Resource: https://www.osha.gov/as/opa/whistleblowermemo.html 

Since most of the NAECP members work for organizations that track and monitor workplace safety injuries, most of us have likely received concerns from workers who either assert that they were retaliated against for reporting injuries, or that workplace injury statistics are skewed or manipulated to show better than actual results.  The Fairfax Memo relates to this experience because it lists the “most common potentially discriminatory” types of policies or programs.  It is an eye-opening list, because it includes many programs that serve as foundations for identifying and tracking worker injuries.  Indeed, OSHA has made it clear that “[w]hile OSHA appreciates employers using safety as a key management metric, we cannot condone a program that encourages discrimination against workers who report injuries.”

Below are some common programs that OSHA has found discourage workers from reporting injuries; review the memo itself for more details about its position:

• Policies of taking disciplinary action against employees who are injured on the job, regardless of the circumstances surrounding the injury.  Reporting an injury is always a protected activity;

• Policies that discipline an employee who reports an injury, because of “the time or manner” of reporting the injury;

• Policies that impose discipline on the grounds that the injury resulted from the violation of the safety rule by the employee, if such discipline is based on pre-text, and not the facts;

• Policies that unintentionally or intentionally provide employees an incentive to not report injuries.  For example, providing bonuses or awards to departments or teams if no one is injured creates a dynamic that discourages reporting of concerns.
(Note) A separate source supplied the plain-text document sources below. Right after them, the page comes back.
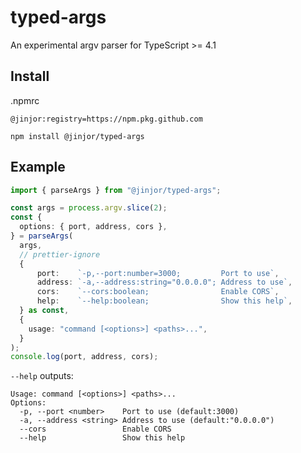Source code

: # typed-args

An experimental argv parser for TypeScript >= 4.1

## Install

.npmrc

```
@jinjor:registry=https://npm.pkg.github.com
```

```
npm install @jinjor/typed-args
```

## Example

```typescript
import { parseArgs } from "@jinjor/typed-args";

const args = process.argv.slice(2);
const {
  options: { port, address, cors },
} = parseArgs(
  args,
  // prettier-ignore
  {
      port:    `-p,--port:number=3000;         Port to use`,
      address: `-a,--address:string="0.0.0.0"; Address to use`,
      cors:    `--cors:boolean;                Enable CORS`,
      help:    `--help:boolean;                Show this help`,
  } as const,
  {
    usage: "command [<options>] <paths>...",
  }
);
console.log(port, address, cors);
```

`--help` outputs:

```
Usage: command [<options>] <paths>...
Options:
  -p, --port <number>    Port to use (default:3000)
  -a, --address <string> Address to use (default:"0.0.0.0")
  --cors                 Enable CORS
  --help                 Show this help
```

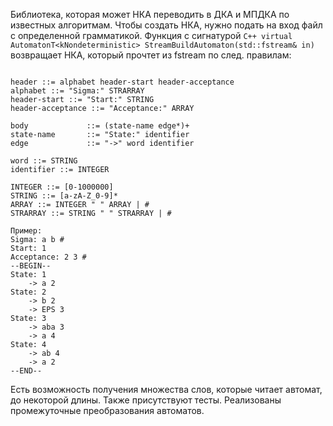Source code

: Библиотека, которая может НКА переводить в ДКА и МПДКА по известных алгоритмам. 
Чтобы создать НКА, нужно подать на вход файл с определенной грамматикой. Функция с сигнатурой
`C++ virtual AutomatonT<kNondeterministic> StreamBuildAutomaton(std::fstream& in)`
возвращает НКА, который прочтет из fstream по след. правилам:

```automaton ::= header "--BEGIN--" body "--END--"

header ::= alphabet header-start header-acceptance
alphabet ::= "Sigma:" STRARRAY
header-start ::= "Start:" STRING
header-acceptance ::= "Acceptance:" ARRAY
             
body             ::= (state-name edge*)+
state-name       ::= "State:" identifier
edge             ::= "->" word identifier

word ::= STRING
identifier ::= INTEGER

INTEGER ::= [0-1000000]
STRING ::= [a-zA-Z_0-9]*
ARRAY ::= INTEGER " " ARRAY | #
STRARRAY ::= STRING " " STRARRAY | # 

Пример:
Sigma: a b #
Start: 1
Acceptance: 2 3 #
--BEGIN--
State: 1
    -> a 2
State: 2
    -> b 2
    -> EPS 3
State: 3
    -> aba 3
    -> a 4
State: 4
    -> ab 4
    -> a 2
--END--
```
Есть возможность получения множества слов, которые читает автомат, до некоторой длины. 
Также присутствуют тесты. Реализованы промежуточные преобразования автоматов.

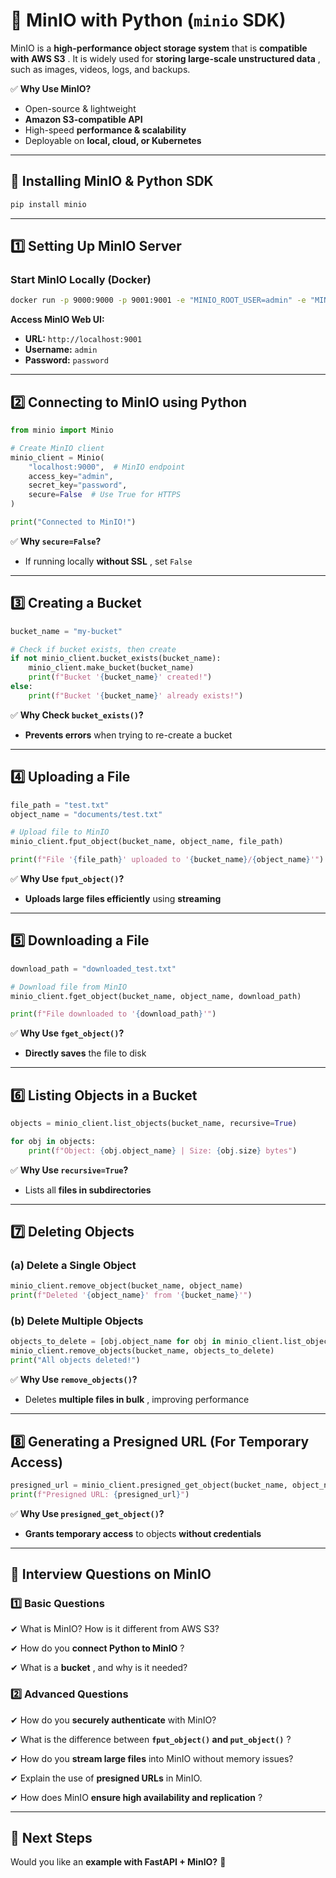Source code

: # **🔹 MinIO with Python (`minio` SDK)**

MinIO is a **high-performance object storage system** that is  **compatible with AWS S3** . It is widely used for  **storing large-scale unstructured data** , such as images, videos, logs, and backups.

✅ **Why Use MinIO?**

* Open-source & lightweight
* **Amazon S3-compatible API**
* High-speed **performance & scalability**
* Deployable on **local, cloud, or Kubernetes**

---

## **🔹 Installing MinIO & Python SDK**

```bash
pip install minio
```

---

## **1️⃣ Setting Up MinIO Server**

### **Start MinIO Locally (Docker)**

```bash
docker run -p 9000:9000 -p 9001:9001 -e "MINIO_ROOT_USER=admin" -e "MINIO_ROOT_PASSWORD=password" quay.io/minio/minio server /data --console-address ":9001"
```

**Access MinIO Web UI:**

* **URL:** `http://localhost:9001`
* **Username:** `admin`
* **Password:** `password`

---

## **2️⃣ Connecting to MinIO using Python**

```python
from minio import Minio

# Create MinIO client
minio_client = Minio(
    "localhost:9000",  # MinIO endpoint
    access_key="admin",
    secret_key="password",
    secure=False  # Use True for HTTPS
)

print("Connected to MinIO!")
```

✅ **Why `secure=False`?**

* If running locally  **without SSL** , set `False`

---

## **3️⃣ Creating a Bucket**

```python
bucket_name = "my-bucket"

# Check if bucket exists, then create
if not minio_client.bucket_exists(bucket_name):
    minio_client.make_bucket(bucket_name)
    print(f"Bucket '{bucket_name}' created!")
else:
    print(f"Bucket '{bucket_name}' already exists!")
```

✅ **Why Check `bucket_exists()`?**

* **Prevents errors** when trying to re-create a bucket

---

## **4️⃣ Uploading a File**

```python
file_path = "test.txt"
object_name = "documents/test.txt"

# Upload file to MinIO
minio_client.fput_object(bucket_name, object_name, file_path)

print(f"File '{file_path}' uploaded to '{bucket_name}/{object_name}'")
```

✅ **Why Use `fput_object()`?**

* **Uploads large files efficiently** using **streaming**

---

## **5️⃣ Downloading a File**

```python
download_path = "downloaded_test.txt"

# Download file from MinIO
minio_client.fget_object(bucket_name, object_name, download_path)

print(f"File downloaded to '{download_path}'")
```

✅ **Why Use `fget_object()`?**

* **Directly saves** the file to disk

---

## **6️⃣ Listing Objects in a Bucket**

```python
objects = minio_client.list_objects(bucket_name, recursive=True)

for obj in objects:
    print(f"Object: {obj.object_name} | Size: {obj.size} bytes")
```

✅ **Why Use `recursive=True`?**

* Lists all **files in subdirectories**

---

## **7️⃣ Deleting Objects**

### **(a) Delete a Single Object**

```python
minio_client.remove_object(bucket_name, object_name)
print(f"Deleted '{object_name}' from '{bucket_name}'")
```

### **(b) Delete Multiple Objects**

```python
objects_to_delete = [obj.object_name for obj in minio_client.list_objects(bucket_name, recursive=True)]
minio_client.remove_objects(bucket_name, objects_to_delete)
print("All objects deleted!")
```

✅ **Why Use `remove_objects()`?**

* Deletes  **multiple files in bulk** , improving performance

---

## **8️⃣ Generating a Presigned URL (For Temporary Access)**

```python
presigned_url = minio_client.presigned_get_object(bucket_name, object_name, expires=3600)
print(f"Presigned URL: {presigned_url}")
```

✅ **Why Use `presigned_get_object()`?**

* **Grants temporary access** to objects **without credentials**

---

## **🔹 Interview Questions on MinIO**

### **1️⃣ Basic Questions**

✔ What is MinIO? How is it different from AWS S3?

✔ How do you  **connect Python to MinIO** ?

✔ What is a  **bucket** , and why is it needed?

### **2️⃣ Advanced Questions**

✔ How do you **securely authenticate** with MinIO?

✔ What is the difference between  **`fput_object()` and `put_object()`** ?

✔ How do you **stream large files** into MinIO without memory issues?

✔ Explain the use of **presigned URLs** in MinIO.

✔ How does MinIO  **ensure high availability and replication** ?

---

## **🚀 Next Steps**

Would you like an **example with FastAPI + MinIO?** 🎯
The DOL states that investigations into these situations must include an especially careful examination of whether and how the employer applies the rule in situations that do not involve an employee injury.  In this examination, “enforcing a rule more stringently against injured employees than non-injured employees may suggest the rule is a pre-text for discrimination against an injured employee in violation of section 11(c).”  As members of the NAECP, we must also be mindful of these effects and seek to apply these lessons in our own workplace reporting procedures. 

An interesting article on the issue of workplace injury and retaliation claims was published last year by The Wall Street Journal and is worth a read.  The article is “Workplace Injuries Drop, But Claims of Employer Retaliation Rise” from The Wall Street Journal on July 22nd, 2013.   These issues are also being addressed by the DOL whistleblower advisory committee.